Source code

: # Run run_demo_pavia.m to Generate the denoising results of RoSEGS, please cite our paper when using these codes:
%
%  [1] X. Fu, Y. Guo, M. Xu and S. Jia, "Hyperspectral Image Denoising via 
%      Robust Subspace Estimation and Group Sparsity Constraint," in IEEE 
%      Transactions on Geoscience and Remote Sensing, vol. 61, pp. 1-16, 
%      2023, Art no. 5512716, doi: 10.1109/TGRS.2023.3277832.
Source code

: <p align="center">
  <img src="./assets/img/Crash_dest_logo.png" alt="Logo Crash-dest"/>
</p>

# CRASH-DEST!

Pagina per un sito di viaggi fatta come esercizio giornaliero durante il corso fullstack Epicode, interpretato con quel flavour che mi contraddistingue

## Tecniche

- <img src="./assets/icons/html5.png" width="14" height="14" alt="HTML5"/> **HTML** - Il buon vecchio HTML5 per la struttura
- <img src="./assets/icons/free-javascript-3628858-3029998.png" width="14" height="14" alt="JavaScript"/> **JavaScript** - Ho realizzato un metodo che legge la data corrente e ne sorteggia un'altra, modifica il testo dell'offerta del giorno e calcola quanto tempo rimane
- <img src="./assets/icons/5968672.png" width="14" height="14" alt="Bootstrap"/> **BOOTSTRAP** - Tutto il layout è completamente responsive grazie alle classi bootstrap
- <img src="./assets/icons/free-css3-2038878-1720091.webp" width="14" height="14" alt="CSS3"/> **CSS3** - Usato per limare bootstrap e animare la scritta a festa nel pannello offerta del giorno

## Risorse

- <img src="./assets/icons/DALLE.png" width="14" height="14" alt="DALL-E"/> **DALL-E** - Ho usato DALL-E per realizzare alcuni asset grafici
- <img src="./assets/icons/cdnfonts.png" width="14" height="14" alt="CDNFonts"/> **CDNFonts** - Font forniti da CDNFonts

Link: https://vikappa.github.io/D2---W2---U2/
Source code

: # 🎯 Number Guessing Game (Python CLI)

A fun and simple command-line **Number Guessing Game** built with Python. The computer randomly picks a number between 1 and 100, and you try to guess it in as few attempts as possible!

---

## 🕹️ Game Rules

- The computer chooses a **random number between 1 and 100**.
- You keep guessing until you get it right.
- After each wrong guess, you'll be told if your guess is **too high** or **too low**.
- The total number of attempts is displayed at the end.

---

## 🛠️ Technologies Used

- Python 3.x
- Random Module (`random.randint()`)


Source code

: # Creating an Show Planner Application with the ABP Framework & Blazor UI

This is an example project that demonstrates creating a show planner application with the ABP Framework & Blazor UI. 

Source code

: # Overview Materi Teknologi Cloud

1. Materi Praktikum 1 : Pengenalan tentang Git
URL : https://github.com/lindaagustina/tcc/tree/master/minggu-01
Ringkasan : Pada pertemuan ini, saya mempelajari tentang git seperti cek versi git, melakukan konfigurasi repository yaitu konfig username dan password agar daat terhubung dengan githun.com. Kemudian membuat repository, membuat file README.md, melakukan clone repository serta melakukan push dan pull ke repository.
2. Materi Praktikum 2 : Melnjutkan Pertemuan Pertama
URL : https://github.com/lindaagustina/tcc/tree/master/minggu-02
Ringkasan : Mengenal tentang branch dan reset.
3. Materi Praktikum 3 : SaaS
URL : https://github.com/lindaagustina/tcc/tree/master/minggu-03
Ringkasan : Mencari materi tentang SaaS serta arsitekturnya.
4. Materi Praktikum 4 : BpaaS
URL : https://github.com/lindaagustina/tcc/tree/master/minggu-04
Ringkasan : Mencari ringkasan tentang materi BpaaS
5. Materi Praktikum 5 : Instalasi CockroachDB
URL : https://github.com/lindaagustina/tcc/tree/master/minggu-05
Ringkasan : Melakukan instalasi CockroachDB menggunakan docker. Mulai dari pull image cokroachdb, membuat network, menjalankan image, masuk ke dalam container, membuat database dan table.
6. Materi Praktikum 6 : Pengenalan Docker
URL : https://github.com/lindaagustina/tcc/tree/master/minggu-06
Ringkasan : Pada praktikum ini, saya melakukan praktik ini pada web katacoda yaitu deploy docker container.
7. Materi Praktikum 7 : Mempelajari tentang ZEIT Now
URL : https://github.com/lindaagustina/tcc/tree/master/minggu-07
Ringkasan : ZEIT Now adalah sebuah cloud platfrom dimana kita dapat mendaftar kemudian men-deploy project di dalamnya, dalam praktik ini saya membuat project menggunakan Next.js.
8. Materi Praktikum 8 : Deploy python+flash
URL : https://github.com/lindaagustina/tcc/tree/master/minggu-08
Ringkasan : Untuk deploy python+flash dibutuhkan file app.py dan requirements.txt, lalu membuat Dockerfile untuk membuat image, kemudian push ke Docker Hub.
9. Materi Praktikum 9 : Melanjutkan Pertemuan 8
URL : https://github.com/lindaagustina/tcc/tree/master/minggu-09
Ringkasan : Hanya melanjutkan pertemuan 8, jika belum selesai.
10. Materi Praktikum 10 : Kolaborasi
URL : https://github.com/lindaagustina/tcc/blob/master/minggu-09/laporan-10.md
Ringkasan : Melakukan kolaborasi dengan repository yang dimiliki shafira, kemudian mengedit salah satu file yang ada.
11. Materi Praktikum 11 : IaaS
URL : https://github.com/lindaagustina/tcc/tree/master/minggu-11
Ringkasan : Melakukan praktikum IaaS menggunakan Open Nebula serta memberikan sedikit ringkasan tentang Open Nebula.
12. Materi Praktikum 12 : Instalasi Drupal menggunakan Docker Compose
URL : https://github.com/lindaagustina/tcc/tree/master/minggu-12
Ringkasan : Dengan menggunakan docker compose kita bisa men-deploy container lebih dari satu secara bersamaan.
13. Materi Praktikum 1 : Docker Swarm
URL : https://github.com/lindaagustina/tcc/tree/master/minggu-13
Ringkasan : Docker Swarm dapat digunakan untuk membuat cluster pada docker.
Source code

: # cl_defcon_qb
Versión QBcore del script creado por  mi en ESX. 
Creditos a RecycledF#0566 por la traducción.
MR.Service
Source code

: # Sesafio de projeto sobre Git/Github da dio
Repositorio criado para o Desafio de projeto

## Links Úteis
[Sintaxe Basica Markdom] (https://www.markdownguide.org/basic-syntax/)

========

• _What to work on_: Every line of the listing should be repeated exactly.

• _Solution for this task_:
Source code

: # Run run_demo_pavia.m to Generate the denoising results of RoSEGS, please cite our paper when using these codes:
%
%  [1] X. Fu, Y. Guo, M. Xu and S. Jia, "Hyperspectral Image Denoising via 
%      Robust Subspace Estimation and Group Sparsity Constraint," in IEEE 
%      Transactions on Geoscience and Remote Sensing, vol. 61, pp. 1-16, 
%      2023, Art no. 5512716, doi: 10.1109/TGRS.2023.3277832.
Source code

: <p align="center">
  <img src="./assets/img/Crash_dest_logo.png" alt="Logo Crash-dest"/>
</p>

# CRASH-DEST!

Pagina per un sito di viaggi fatta come esercizio giornaliero durante il corso fullstack Epicode, interpretato con quel flavour che mi contraddistingue

## Tecniche

- <img src="./assets/icons/html5.png" width="14" height="14" alt="HTML5"/> **HTML** - Il buon vecchio HTML5 per la struttura
- <img src="./assets/icons/free-javascript-3628858-3029998.png" width="14" height="14" alt="JavaScript"/> **JavaScript** - Ho realizzato un metodo che legge la data corrente e ne sorteggia un'altra, modifica il testo dell'offerta del giorno e calcola quanto tempo rimane
- <img src="./assets/icons/5968672.png" width="14" height="14" alt="Bootstrap"/> **BOOTSTRAP** - Tutto il layout è completamente responsive grazie alle classi bootstrap
- <img src="./assets/icons/free-css3-2038878-1720091.webp" width="14" height="14" alt="CSS3"/> **CSS3** - Usato per limare bootstrap e animare la scritta a festa nel pannello offerta del giorno

## Risorse

- <img src="./assets/icons/DALLE.png" width="14" height="14" alt="DALL-E"/> **DALL-E** - Ho usato DALL-E per realizzare alcuni asset grafici
- <img src="./assets/icons/cdnfonts.png" width="14" height="14" alt="CDNFonts"/> **CDNFonts** - Font forniti da CDNFonts

Link: https://vikappa.github.io/D2---W2---U2/
Source code

: # 🎯 Number Guessing Game (Python CLI)

A fun and simple command-line **Number Guessing Game** built with Python. The computer randomly picks a number between 1 and 100, and you try to guess it in as few attempts as possible!

---

## 🕹️ Game Rules

- The computer chooses a **random number between 1 and 100**.
- You keep guessing until you get it right.
- After each wrong guess, you'll be told if your guess is **too high** or **too low**.
- The total number of attempts is displayed at the end.

---

## 🛠️ Technologies Used

- Python 3.x
- Random Module (`random.randint()`)


Source code

: # Creating an Show Planner Application with the ABP Framework & Blazor UI

This is an example project that demonstrates creating a show planner application with the ABP Framework & Blazor UI. 

Source code

: # Overview Materi Teknologi Cloud

1. Materi Praktikum 1 : Pengenalan tentang Git
URL : https://github.com/lindaagustina/tcc/tree/master/minggu-01
Ringkasan : Pada pertemuan ini, saya mempelajari tentang git seperti cek versi git, melakukan konfigurasi repository yaitu konfig username dan password agar daat terhubung dengan githun.com. Kemudian membuat repository, membuat file README.md, melakukan clone repository serta melakukan push dan pull ke repository.
2. Materi Praktikum 2 : Melnjutkan Pertemuan Pertama
URL : https://github.com/lindaagustina/tcc/tree/master/minggu-02
Ringkasan : Mengenal tentang branch dan reset.
3. Materi Praktikum 3 : SaaS
URL : https://github.com/lindaagustina/tcc/tree/master/minggu-03
Ringkasan : Mencari materi tentang SaaS serta arsitekturnya.
4. Materi Praktikum 4 : BpaaS
URL : https://github.com/lindaagustina/tcc/tree/master/minggu-04
Ringkasan : Mencari ringkasan tentang materi BpaaS
5. Materi Praktikum 5 : Instalasi CockroachDB
URL : https://github.com/lindaagustina/tcc/tree/master/minggu-05
Ringkasan : Melakukan instalasi CockroachDB menggunakan docker. Mulai dari pull image cokroachdb, membuat network, menjalankan image, masuk ke dalam container, membuat database dan table.
6. Materi Praktikum 6 : Pengenalan Docker
URL : https://github.com/lindaagustina/tcc/tree/master/minggu-06
Ringkasan : Pada praktikum ini, saya melakukan praktik ini pada web katacoda yaitu deploy docker container.
7. Materi Praktikum 7 : Mempelajari tentang ZEIT Now
URL : https://github.com/lindaagustina/tcc/tree/master/minggu-07
Ringkasan : ZEIT Now adalah sebuah cloud platfrom dimana kita dapat mendaftar kemudian men-deploy project di dalamnya, dalam praktik ini saya membuat project menggunakan Next.js.
8. Materi Praktikum 8 : Deploy python+flash
URL : https://github.com/lindaagustina/tcc/tree/master/minggu-08
Ringkasan : Untuk deploy python+flash dibutuhkan file app.py dan requirements.txt, lalu membuat Dockerfile untuk membuat image, kemudian push ke Docker Hub.
9. Materi Praktikum 9 : Melanjutkan Pertemuan 8
URL : https://github.com/lindaagustina/tcc/tree/master/minggu-09
Ringkasan : Hanya melanjutkan pertemuan 8, jika belum selesai.
10. Materi Praktikum 10 : Kolaborasi
URL : https://github.com/lindaagustina/tcc/blob/master/minggu-09/laporan-10.md
Ringkasan : Melakukan kolaborasi dengan repository yang dimiliki shafira, kemudian mengedit salah satu file yang ada.
11. Materi Praktikum 11 : IaaS
URL : https://github.com/lindaagustina/tcc/tree/master/minggu-11
Ringkasan : Melakukan praktikum IaaS menggunakan Open Nebula serta memberikan sedikit ringkasan tentang Open Nebula.
12. Materi Praktikum 12 : Instalasi Drupal menggunakan Docker Compose
URL : https://github.com/lindaagustina/tcc/tree/master/minggu-12
Ringkasan : Dengan menggunakan docker compose kita bisa men-deploy container lebih dari satu secara bersamaan.
13. Materi Praktikum 1 : Docker Swarm
URL : https://github.com/lindaagustina/tcc/tree/master/minggu-13
Ringkasan : Docker Swarm dapat digunakan untuk membuat cluster pada docker.
Source code

: # cl_defcon_qb
Versión QBcore del script creado por  mi en ESX. 
Creditos a RecycledF#0566 por la traducción.
MR.Service
Source code

: # Sesafio de projeto sobre Git/Github da dio
Repositorio criado para o Desafio de projeto

## Links Úteis
[Sintaxe Basica Markdom] (https://www.markdownguide.org/basic-syntax/)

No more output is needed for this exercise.